Abstract: This talk provides an accessible introduction to a 17-year effort to apply basic digital image processing and optimization algorithms to assist in the art historical analysis of Old Master paintings on canvas and drawings on paper. Paintings by Vincent van Gogh and Johannes Vermeer and drawings by a variety of seventeenth-century Dutch artists will be used as examples. The tasks were selected following embedment among museum conservators and curators and academic art historians interested in technical and digital art history. Those chosen are automating thread counting of canvas supports of oil paintings and watermark matching of handmade paper supports of ink and charcoal drawings. The solutions devised are shown to lead to significant insights beyond their original target. Advice is provided to image processing engineers- based on guidelines developed early in the search for suitable tasks- on the challenge of collaborating with researchers who do not “speak” mathematics in describing, solving, or interpreting their research.
[1] C. R. Johnson, Jr. and W. A. Sethares, eds., Counting Vermeer: Using Weave Maps to Study Vermeer’s Canvases, RKD Studies, 2017. (https://countingvermeer.rkdstudies.nl/contents)
[2] C. R. Johnson, Jr., W. A. Sethares, and M. H. Ellis, “Overlay Videos for Quick and Accurate Watermark Identification, Comparison, and Matching,” Journal of Historians of Netherlandish Art, vol. 13.2, 2021. (https://jhna.org/articles/automated-watermark-identification/)

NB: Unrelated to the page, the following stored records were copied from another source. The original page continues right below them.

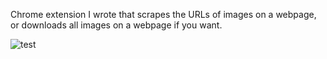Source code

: Chrome extension I wrote that scrapes the URLs of images on a webpage, or downloads all images on a webpage if you want.

![test](http://i.imgur.com/JQllc7p.gif)
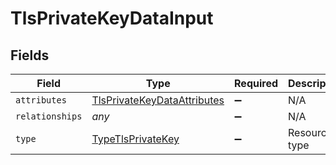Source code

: # TlsPrivateKeyDataInput


## Fields

| Field                                                                             | Type                                                                              | Required                                                                          | Description                                                                       |
| --------------------------------------------------------------------------------- | --------------------------------------------------------------------------------- | --------------------------------------------------------------------------------- | --------------------------------------------------------------------------------- |
| `attributes`                                                                      | [TlsPrivateKeyDataAttributes](../../models/shared/tlsprivatekeydataattributes.md) | :heavy_minus_sign:                                                                | N/A                                                                               |
| `relationships`                                                                   | *any*                                                                             | :heavy_minus_sign:                                                                | N/A                                                                               |
| `type`                                                                            | [TypeTlsPrivateKey](../../models/shared/typetlsprivatekey.md)                     | :heavy_minus_sign:                                                                | Resource type                                                                     |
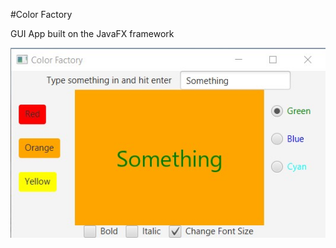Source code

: #Color Factory

GUI App built on the JavaFX framework

![alt text](https://github.com/noahkamenick/noah-code-cafe/blob/master/CS145/Labs/ColorFactory/screenshot.jpg?raw=true)
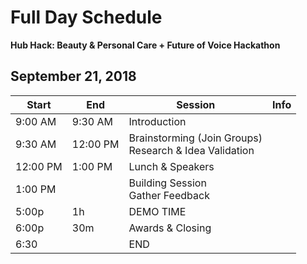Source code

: # Full Day Schedule

**Hub Hack: Beauty & Personal Care + Future of Voice Hackathon**



## September 21, 2018



| Start    | End      | Session                                                      | Info |
| -------- | -------- | ------------------------------------------------------------ | ---- |
| 9:00 AM  | 9:30 AM  | Introduction                                                 |      |
| 9:30 AM  | 12:00 PM | Brainstorming (Join Groups) <br /> Research & Idea Validation |      |
| 12:00 PM | 1:00 PM  | Lunch   & Speakers                                           |      |
| 1:00 PM  |          | Building Session<br />Gather Feedback                        |      |
| 5:00p    | 1h       | DEMO TIME                                                    |      |
| 6:00p    | 30m      | Awards & Closing                                             |      |
| 6:30     |          | END                                                          |      |

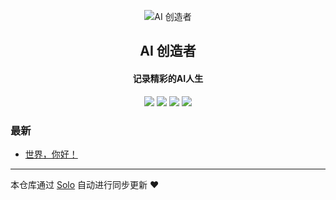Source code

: <p align="center"><img alt="AI 创造者" src="https://static.b3log.org/images/brand/solo-32.png"></p><h2 align="center">
AI 创造者
</h2>

<h4 align="center">记录精彩的AI人生</h4>
<p align="center"><a title="AI 创造者" target="_blank" href="https://github.com/remixjc/solo-blog"><img src="https://img.shields.io/github/last-commit/remixjc/solo-blog.svg?style=flat-square&color=FF9900"></a>
<a title="GitHub repo size in bytes" target="_blank" href="https://github.com/remixjc/solo-blog"><img src="https://img.shields.io/github/repo-size/remixjc/solo-blog.svg?style=flat-square"></a>
<a title="Solo Version" target="_blank" href="https://github.com/b3log/solo/releases"><img src="https://img.shields.io/badge/solo-3.6.7-f1e05a.svg?style=flat-square&color=blueviolet"></a>
<a title="Hits" target="_blank" href="https://github.com/b3log/hits"><img src="https://hits.b3log.org/remixjc/solo-blog.svg"></a></p>

### 最新

* [世界，你好！](http://60.205.225.145:8080/hello-solo)



---

本仓库通过 [Solo](https://github.com/b3log/solo) 自动进行同步更新 ❤️ 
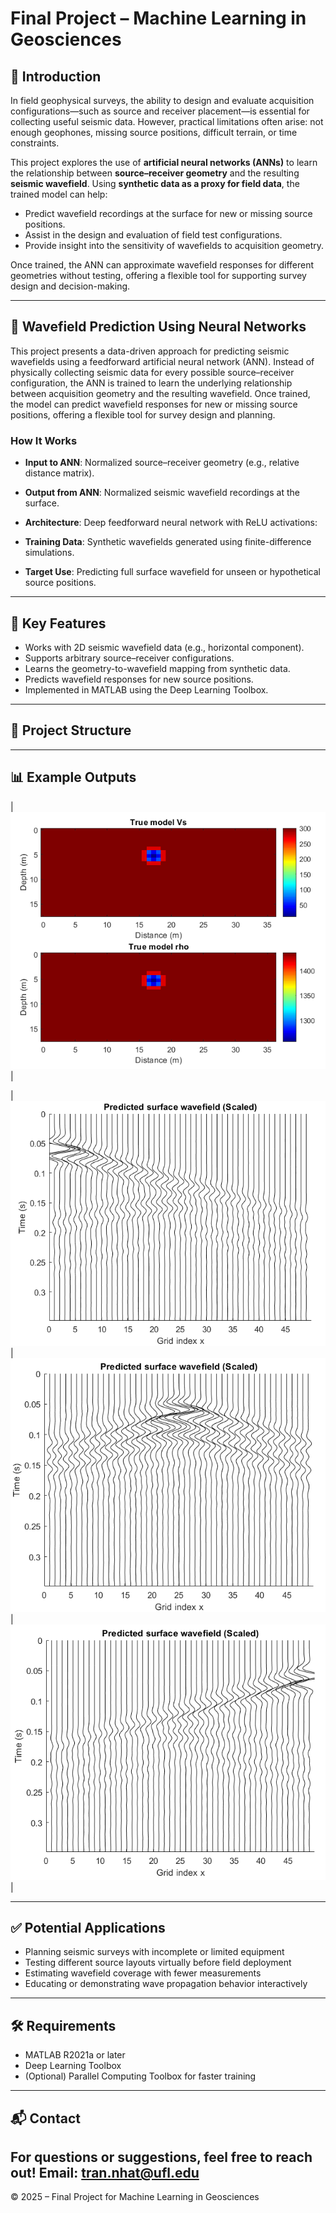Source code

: # Final Project – Machine Learning in Geosciences

## 📌 Introduction

In field geophysical surveys, the ability to design and evaluate acquisition configurations—such as source and receiver placement—is essential for collecting useful seismic data. However, practical limitations often arise: not enough geophones, missing source positions, difficult terrain, or time constraints. 

This project explores the use of **artificial neural networks (ANNs)** to learn the relationship between **source–receiver geometry** and the resulting **seismic wavefield**. Using **synthetic data as a proxy for field data**, the trained model can help:


- Predict wavefield recordings at the surface for new or missing source positions.
- Assist in the design and evaluation of field test configurations.
- Provide insight into the sensitivity of wavefields to acquisition geometry.

Once trained, the ANN can approximate wavefield responses for different geometries without testing, offering a flexible tool for supporting survey design and decision-making.


---

## 🧠 Wavefield Prediction Using Neural Networks

This project presents a data-driven approach for predicting seismic wavefields using a feedforward artificial neural network (ANN). Instead of physically collecting seismic data for every possible source–receiver configuration, the ANN is trained to learn the underlying relationship between acquisition geometry and the resulting wavefield. Once trained, the model can predict wavefield responses for new or missing source positions, offering a flexible tool for survey design and planning.

### How It Works

- **Input to ANN**: Normalized source–receiver geometry (e.g., relative distance matrix).
- **Output from ANN**: Normalized seismic wavefield recordings at the surface.
- **Architecture**: Deep feedforward neural network with ReLU activations:




- **Training Data**: Synthetic wavefields generated using finite-difference simulations.
- **Target Use**: Predicting full surface wavefield for unseen or hypothetical source positions.

---

## 🔑 Key Features

- Works with 2D seismic wavefield data (e.g., horizontal component).
- Supports arbitrary source–receiver configurations.
- Learns the geometry-to-wavefield mapping from synthetic data.
- Predicts wavefield responses for new source positions.
- Implemented in MATLAB using the Deep Learning Toolbox.

---

## 📂 Project Structure


---

## 📊 Example Outputs

| ![Truemodel](Truemodel.png) |

| ![Wavefield at Beginning](Wavefield1.png) | ![Wavefield at Middle](Wavefield2.png) | ![Wavefield at End](Wavefield3.png) |

---

## ✅ Potential Applications

- Planning seismic surveys with incomplete or limited equipment
- Testing different source layouts virtually before field deployment
- Estimating wavefield coverage with fewer measurements
- Educating or demonstrating wave propagation behavior interactively

---

## 🛠️ Requirements

- MATLAB R2021a or later
- Deep Learning Toolbox
- (Optional) Parallel Computing Toolbox for faster training

---

## 📬 Contact

For questions or suggestions, feel free to reach out!
Email: tran.nhat@ufl.edu
---

© 2025 – Final Project for Machine Learning in Geosciences

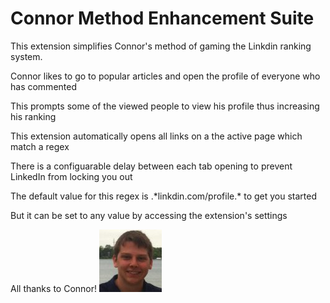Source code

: Connor Method Enhancement Suite
===============================
This extension simplifies Connor's method of gaming the Linkdin ranking system.

Connor likes to go to popular articles and open the profile of everyone who has commented

This prompts some of the viewed people to view his profile thus increasing his ranking

This extension automatically opens all links on a the active page which match a regex

There is a configuarable delay between each tab opening to prevent LinkedIn from locking you out

The default value for this regex is .\*linkdin.com/profile.\* to get you started

But it can be set to any value by accessing the extension's settings



All thanks to Connor!
![All credit to connor!](icon.png)
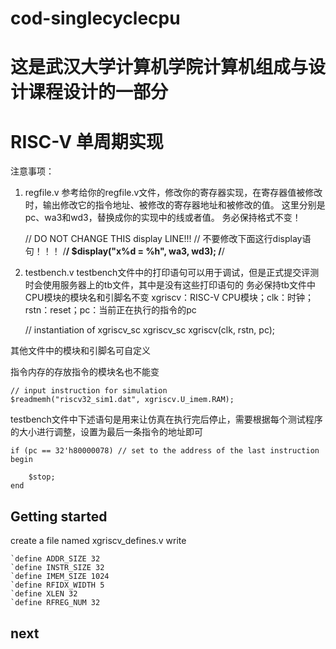 # cod-singlecyclecpu
# 这是武汉大学计算机学院计算机组成与设计课程设计的一部分
# RISC-V 单周期实现

注意事项：
1. regfile.v
参考给你的regfile.v文件，修改你的寄存器实现，在寄存器值被修改时，输出修改它的指令地址、被修改的寄存器地址和被修改的值。
这里分别是pc、wa3和wd3，替换成你的实现中的线或者值。
务必保持格式不变！

	// DO NOT CHANGE THIS display LINE!!!
	// 不要修改下面这行display语句！！！
	/**********************************************************************/
    	$display("x%d = %h", wa3, wd3);
	/**********************************************************************/

1. testbench.v
testbench文件中的打印语句可以用于调试，但是正式提交评测时会使用服务器上的tb文件，其中是没有这些打印语句的
务必保持tb文件中CPU模块的模块名和引脚名不变
xgriscv：RISC-V CPU模块；clk：时钟；rstn：reset；pc：当前正在执行的指令的pc

   // instantiation of xgriscv_sc
   xgriscv_sc xgriscv(clk, rstn, pc);

其他文件中的模块和引脚名可自定义

指令内存的存放指令的模块名也不能变

    // input instruction for simulation
    $readmemh("riscv32_sim1.dat", xgriscv.U_imem.RAM);

testbench文件中下述语句是用来让仿真在执行完后停止，需要根据每个测试程序的大小进行调整，设置为最后一条指令的地址即可

	if (pc == 32'h80000078) // set to the address of the last instruction
    begin

    	$stop;
    end

## Getting started

create a file named xgriscv_defines.v
write

	`define ADDR_SIZE 32
	`define INSTR_SIZE 32
	`define IMEM_SIZE 1024
	`define RFIDX_WIDTH 5
	`define XLEN 32
	`define RFREG_NUM 32

## next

Bio: C. Richard (Rick) Johnson, Jr. is the Geoffrey S. M. Hedrick Senior Professor of Engineering Emeritus at Cornell University. During the last fourteen of his forty years on the faculty at Cornell since 1981, and the three years since his retirement from Cornell, he has focused his research on the emerging field of computational art history. His approach has been to apply his engineering background in digital signal processing to the advancement of art history scholarship. The primary focus has been on the development and application of digital tools for hunting and confirming matches of manufactured patterns in art supports, in particular the canvas of paintings and the laid paper of prints and drawings of European Old Masters. Rick received two Eta Kappa Nu national awards as the Outstanding Young Electrical Engineer in 1982 and the C. Holmes MacDonald Outstanding Young Electrical Engineering Teacher in 1983. He was elected a Fellow of the IEEE in 1989 and selected a Distinguished Lecturer of the IEEE Signal Processing Society in 1991. He was designated a Stephen H. Weiss Presidential Fellow of Cornell University in 2004. In 2005, he was a Fulbright Research Scholar to the Conservatoire National des Arts et Métiers in Paris, France. In 2008, he was named the first Geoffrey S. M. Hedrick Senior Professor of Engineering at Cornell.